(PROBLEM TO WORK ON): Go through the entries below and copy every line that holds the word "layout".

(SUPPLIED DATA):

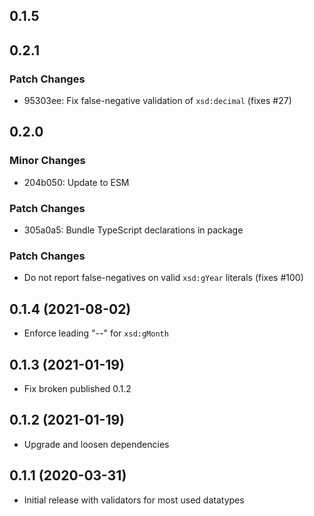 ## 0.1.5

## 0.2.1

### Patch Changes

- 95303ee: Fix false-negative validation of `xsd:decimal` (fixes #27)

## 0.2.0

### Minor Changes

- 204b050: Update to ESM

### Patch Changes

- 305a0a5: Bundle TypeScript declarations in package

### Patch Changes

- Do not report false-negatives on valid `xsd:gYear` literals (fixes #100)

## 0.1.4 (2021-08-02)

- Enforce leading "--" for `xsd:gMonth`

## 0.1.3 (2021-01-19)

- Fix broken published 0.1.2

## 0.1.2 (2021-01-19)

- Upgrade and loosen dependencies

## 0.1.1 (2020-03-31)

- Initial release with validators for most used datatypes
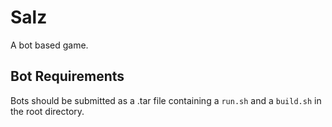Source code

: # Salz
A bot based game.

## Bot Requirements
Bots should be submitted as a .tar file containing a `run.sh` and a `build.sh`
in the root directory.
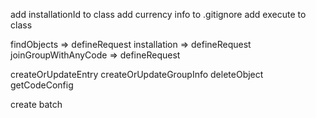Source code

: add installationId to class
add currency info to .gitignore
add execute to class

findObjects => defineRequest
installation => defineRequest
joinGroupWithAnyCode => defineRequest


createOrUpdateEntry
createOrUpdateGroupInfo
deleteObject
getCodeConfig









create batch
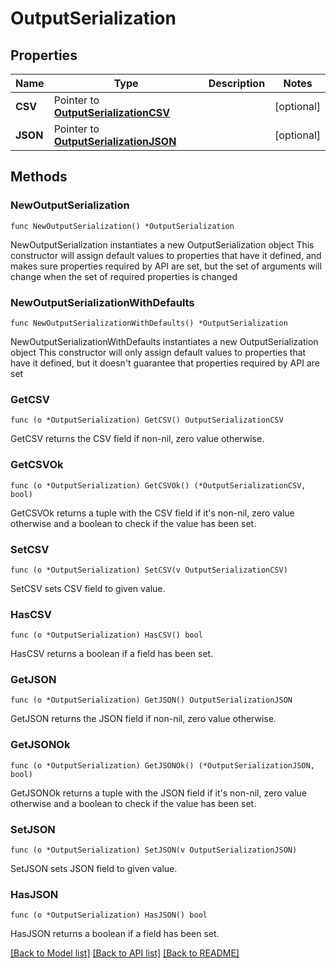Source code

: # OutputSerialization

## Properties

Name | Type | Description | Notes
------------ | ------------- | ------------- | -------------
**CSV** | Pointer to [**OutputSerializationCSV**](OutputSerializationCSV.md) |  | [optional] 
**JSON** | Pointer to [**OutputSerializationJSON**](OutputSerializationJSON.md) |  | [optional] 

## Methods

### NewOutputSerialization

`func NewOutputSerialization() *OutputSerialization`

NewOutputSerialization instantiates a new OutputSerialization object
This constructor will assign default values to properties that have it defined,
and makes sure properties required by API are set, but the set of arguments
will change when the set of required properties is changed

### NewOutputSerializationWithDefaults

`func NewOutputSerializationWithDefaults() *OutputSerialization`

NewOutputSerializationWithDefaults instantiates a new OutputSerialization object
This constructor will only assign default values to properties that have it defined,
but it doesn't guarantee that properties required by API are set

### GetCSV

`func (o *OutputSerialization) GetCSV() OutputSerializationCSV`

GetCSV returns the CSV field if non-nil, zero value otherwise.

### GetCSVOk

`func (o *OutputSerialization) GetCSVOk() (*OutputSerializationCSV, bool)`

GetCSVOk returns a tuple with the CSV field if it's non-nil, zero value otherwise
and a boolean to check if the value has been set.

### SetCSV

`func (o *OutputSerialization) SetCSV(v OutputSerializationCSV)`

SetCSV sets CSV field to given value.

### HasCSV

`func (o *OutputSerialization) HasCSV() bool`

HasCSV returns a boolean if a field has been set.

### GetJSON

`func (o *OutputSerialization) GetJSON() OutputSerializationJSON`

GetJSON returns the JSON field if non-nil, zero value otherwise.

### GetJSONOk

`func (o *OutputSerialization) GetJSONOk() (*OutputSerializationJSON, bool)`

GetJSONOk returns a tuple with the JSON field if it's non-nil, zero value otherwise
and a boolean to check if the value has been set.

### SetJSON

`func (o *OutputSerialization) SetJSON(v OutputSerializationJSON)`

SetJSON sets JSON field to given value.

### HasJSON

`func (o *OutputSerialization) HasJSON() bool`

HasJSON returns a boolean if a field has been set.


[[Back to Model list]](../README.md#documentation-for-models) [[Back to API list]](../README.md#documentation-for-api-endpoints) [[Back to README]](../README.md)


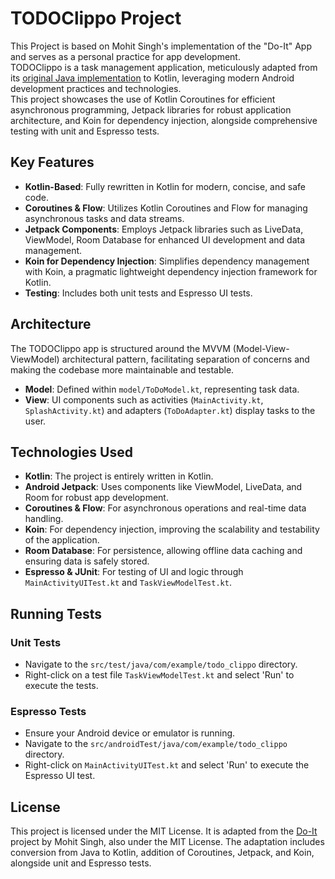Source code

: # TODOClippo Project

This Project is based on Mohit Singh's implementation of the "Do-It" App and serves as a personal practice for app development.  
TODOClippo is a task management application, meticulously adapted from its [original Java implementation](https://github.com/msindev/Do-It)  to Kotlin, leveraging modern Android development practices and technologies.  
This project showcases the use of Kotlin Coroutines for efficient asynchronous programming, Jetpack libraries for robust application architecture, and Koin for dependency injection, alongside comprehensive testing with unit and Espresso tests.

## Key Features

- **Kotlin-Based**: Fully rewritten in Kotlin for modern, concise, and safe code.
- **Coroutines & Flow**: Utilizes Kotlin Coroutines and Flow for managing asynchronous tasks and data streams.
- **Jetpack Components**: Employs Jetpack libraries such as LiveData, ViewModel, Room Database for enhanced UI development and data management.
- **Koin for Dependency Injection**: Simplifies dependency management with Koin, a pragmatic lightweight dependency injection framework for Kotlin.
- **Testing**: Includes both unit tests and Espresso UI tests.

## Architecture

The TODOClippo app is structured around the MVVM (Model-View-ViewModel) architectural pattern, facilitating separation of concerns and making the codebase more maintainable and testable.

- **Model**: Defined within `model/ToDoModel.kt`, representing task data.
- **View**: UI components such as activities (`MainActivity.kt`, `SplashActivity.kt`) and adapters (`ToDoAdapter.kt`) display tasks to the user.
  
## Technologies Used

- **Kotlin**: The project is entirely written in Kotlin.
- **Android Jetpack**: Uses components like ViewModel, LiveData, and Room for robust app development.
- **Coroutines & Flow**: For asynchronous operations and real-time data handling.
- **Koin**: For dependency injection, improving the scalability and testability of the application.
- **Room Database**: For persistence, allowing offline data caching and ensuring data is safely stored.
- **Espresso & JUnit**: For testing of UI and logic through `MainActivityUITest.kt` and  `TaskViewModelTest.kt`.

## Running Tests

### Unit Tests

- Navigate to the `src/test/java/com/example/todo_clippo` directory.
- Right-click on a test file `TaskViewModelTest.kt` and select 'Run' to execute the tests.

### Espresso Tests

- Ensure your Android device or emulator is running.
- Navigate to the `src/androidTest/java/com/example/todo_clippo` directory.
- Right-click on `MainActivityUITest.kt` and select 'Run' to execute the Espresso UI test.

## License

This project is licensed under the MIT License. It is adapted from the [Do-It](https://github.com/msindev/Do-It) project by Mohit Singh, also under the MIT License. The adaptation includes conversion from Java to Kotlin, addition of Coroutines, Jetpack, and Koin, alongside unit and Espresso tests.
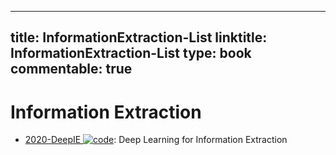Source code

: 
---
title: InformationExtraction-List
linktitle: InformationExtraction-List
type: book
commentable: true
---

# Information Extraction

- [2020-DeepIE ![code](https://ng-tech.icu/assets/code.svg)](https://github.com/loujie0822/DeepIE): Deep Learning for Information Extraction

    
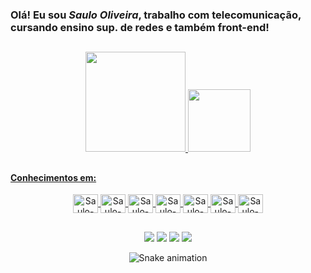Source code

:### Olá! Eu sou _Saulo Oliveira_, trabalho com telecomunicação, cursando ensino sup. de redes e também front-end!

##

<div align="center">
  <a href="https://github.com/saulooliveirati">
  <img height="160em" src="https://github-readme-stats.vercel.app/api?username=saulooliveirati&show_icons=true&theme=gruvbox&include_all_commits=true&count_private=true"/>
  <img height="100em" src="https://github-readme-stats.vercel.app/api/top-langs/?username=saulooliveirati&layout=compact&langs_count=7&theme=gruvbox"/>
</div>
  
##

#### Conhecimentos em:
<div style="display: inline_block" align="center">
  <img align="center" alt="Saulo-Debian" height="30" width="40" src="https://cdn.jsdelivr.net/gh/devicons/devicon/icons/debian/debian-original.svg" />
  <img align="center" alt="Saulo-Ubuntu" height="30" width="40"  src="https://cdn.jsdelivr.net/gh/devicons/devicon/icons/ubuntu/ubuntu-plain-wordmark.svg" />
  <img align="center" alt="Saulo-Docker" height="30" width="40" src="https://cdn.jsdelivr.net/gh/devicons/devicon/icons/docker/docker-original-wordmark.svg" />
  <img align="center" alt="Saulo-HTML" height="30" width="40"  src="https://cdn.jsdelivr.net/gh/devicons/devicon/icons/html5/html5-original-wordmark.svg" />
  <img align="center" alt="Saulo-CSS" height="30" width="40"  src="https://cdn.jsdelivr.net/gh/devicons/devicon/icons/css3/css3-original-wordmark.svg" />
  <img align="center" alt="Saulo-JS" height="30" width="40"  src="https://cdn.jsdelivr.net/gh/devicons/devicon/icons/javascript/javascript-original.svg" />
  <img align="center" alt="Saulo-Pyton" height="30" width="40"  src="https://cdn.jsdelivr.net/gh/devicons/devicon/icons/python/python-original-wordmark.svg" />
</div>
  
 ##

<div align="center"> 
 <a href="https://instagram.com/saulosantosmg" target="_blank"><img src="https://img.shields.io/badge/-Instagram-%23E4405F?style=for-the-badge&logo=instagram&logoColor=white" target="_blank"></a>
 <a href="https://www.linkedin.com/in/saulooliveiramg" target="_blank"><img src="https://img.shields.io/badge/-LinkedIn-%230077B5?style=for-the-badge&logo=linkedin&logoColor=white" target="_blank"></a> 
 <a href="https://api.whatsapp.com/send?phone=5531983150288&text=Ol%C3%A1%2C%20Entrei%20em%20contato%20pelo%20Github!" target="_blank"><img src="https://img.shields.io/badge/WhatsApp-25D366?style=for-the-badge&logo=whatsapp&logoColor=white" target="_blank"></a> 
 <a href="http://oliveirati.com.br/" target="_blank"><img src="https://img.shields.io/badge/website-000000?style=for-the-badge&logo=About.me&logoColor=white"></a>

  
![Snake animation](https://github.com/saulooliveirati/saulooliveirati/blob/output/github-contribution-grid-snake.svg)
  
  </div>
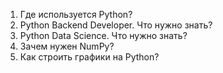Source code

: 1. Где используется Python?
2. Python Backend Developer. Что нужно знать?
3. Python Data Science. Что нужно знать?
4. Зачем нужен NumPy?
5. Как строить графики на Python?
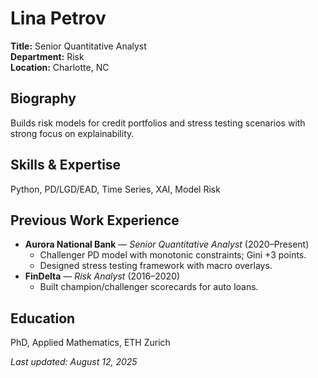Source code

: # Lina Petrov

**Title:** Senior Quantitative Analyst  
**Department:** Risk  
**Location:** Charlotte, NC

## Biography
Builds risk models for credit portfolios and stress testing scenarios with strong focus on explainability.

## Skills & Expertise
Python, PD/LGD/EAD, Time Series, XAI, Model Risk

## Previous Work Experience
- **Aurora National Bank** — *Senior Quantitative Analyst* (2020–Present)
  - Challenger PD model with monotonic constraints; Gini +3 points.
  - Designed stress testing framework with macro overlays.
- **FinDelta** — *Risk Analyst* (2016–2020)
  - Built champion/challenger scorecards for auto loans.

## Education
PhD, Applied Mathematics, ETH Zurich

_Last updated: August 12, 2025_
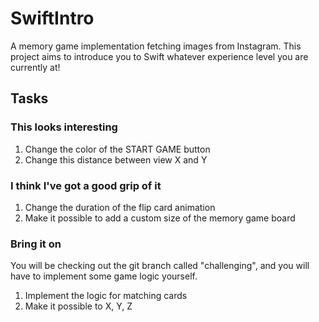 # SwiftIntro
A memory game implementation fetching images from Instagram. This project aims to introduce you to Swift whatever experience level you are currently at!

## Tasks

### This looks interesting
1. Change the color of the START GAME button
2. Change this distance between view X and Y

### I think I've got a good grip of it
1. Change the duration of the flip card animation
2. Make it possible to add a custom size of the memory game board

### Bring it on
You will be checking out the git branch called "challenging", and you will have to implement some game logic yourself.

1. Implement the logic for matching cards
2. Make it possible to X, Y, Z
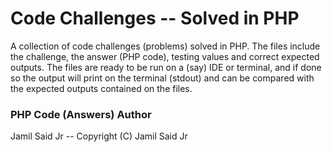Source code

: # Code Challenges -- Solved in PHP

A collection of code challenges (problems) solved in PHP. The files include the challenge, the answer (PHP code), testing values and correct expected outputs. The files are ready to be run on a (say) IDE or terminal, and if done so the output will print on the terminal (stdout) and can be compared with the expected outputs contained on the files.

### PHP Code (Answers) Author
Jamil Said Jr -- Copyright (C) Jamil Said Jr
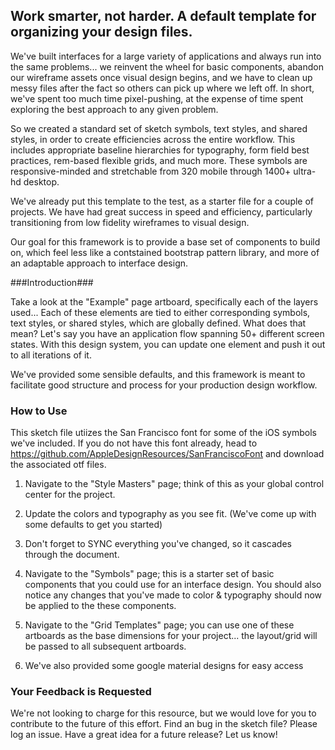 ## Work smarter, not harder. A default template for organizing your design files. ##

We've built interfaces for a large variety of applications and always run into the same problems... we reinvent the wheel for basic components, abandon our wireframe assets once visual design begins, and we have to clean up messy files after the fact so others can pick up where we left off. In short, we've spent too much time pixel-pushing, at the expense of time spent exploring the best approach to any given problem. 

So we created a standard set of sketch symbols, text styles, and shared styles, in order to create efficiencies across the entire workflow. This includes appropriate baseline hierarchies for typography, form field best practices, rem-based flexible grids, and much more. These symbols are responsive-minded and stretchable from 320 mobile through 1400+ ultra-hd desktop. 

We've already put this template to the test, as a starter file for a couple of projects. We have had great success in speed and efficiency, particularly transitioning from low fidelity wireframes to visual design. 

Our goal for this framework is to provide a base set of components to build on, which feel less like a contstained bootstrap pattern library, and more of an adaptable approach to interface design. 


###Introduction###

Take a look at the "Example" page artboard, specifically each of the layers used... Each of these elements are tied to either corresponding symbols, text styles, or shared styles, which are globally defined. What does that mean? Let's say you have an application flow spanning 50+ different screen states. With this design system, you can update one element and push it out to all iterations of it.

We've provided some sensible defaults, and this framework is meant to facilitate good structure and process for your production design workflow.



### How to Use ###

This sketch file utiizes the San Francisco font for some of the iOS symbols we've included. If you do not have this font already, head to https://github.com/AppleDesignResources/SanFranciscoFont and download the associated otf files. 

1. Navigate to the "Style Masters" page; think of this as your global control center for the project.

2. Update the colors and typography as you see fit. (We've come up with some defaults to get you started)

3. Don't forget to SYNC everything you've changed, so it cascades through the document.

4. Navigate to the "Symbols" page; this is a starter set of basic components that you could use for an interface design. You should also notice any changes that you've made to color & typography should now be applied to the these components. 

5. Navigate to the "Grid Templates" page; you can use one of these artboards as the base dimensions for your project... the layout/grid will be passed to all subsequent artboards.

6. We've also provided some google material designs for easy access 



### Your Feedback is Requested ###

We're not looking to charge for this resource, but we would love for you to contribute to the future of this effort. Find an bug in the sketch file? Please log an issue. Have a great idea for a future release? Let us know!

(ANSWER TO THIS EXERCISE):
  <img height="100em" src="https://github-readme-stats.vercel.app/api/top-langs/?username=saulooliveirati&layout=compact&langs_count=7&theme=gruvbox"/>
5. Navigate to the "Grid Templates" page; you can use one of these artboards as the base dimensions for your project... the layout/grid will be passed to all subsequent artboards.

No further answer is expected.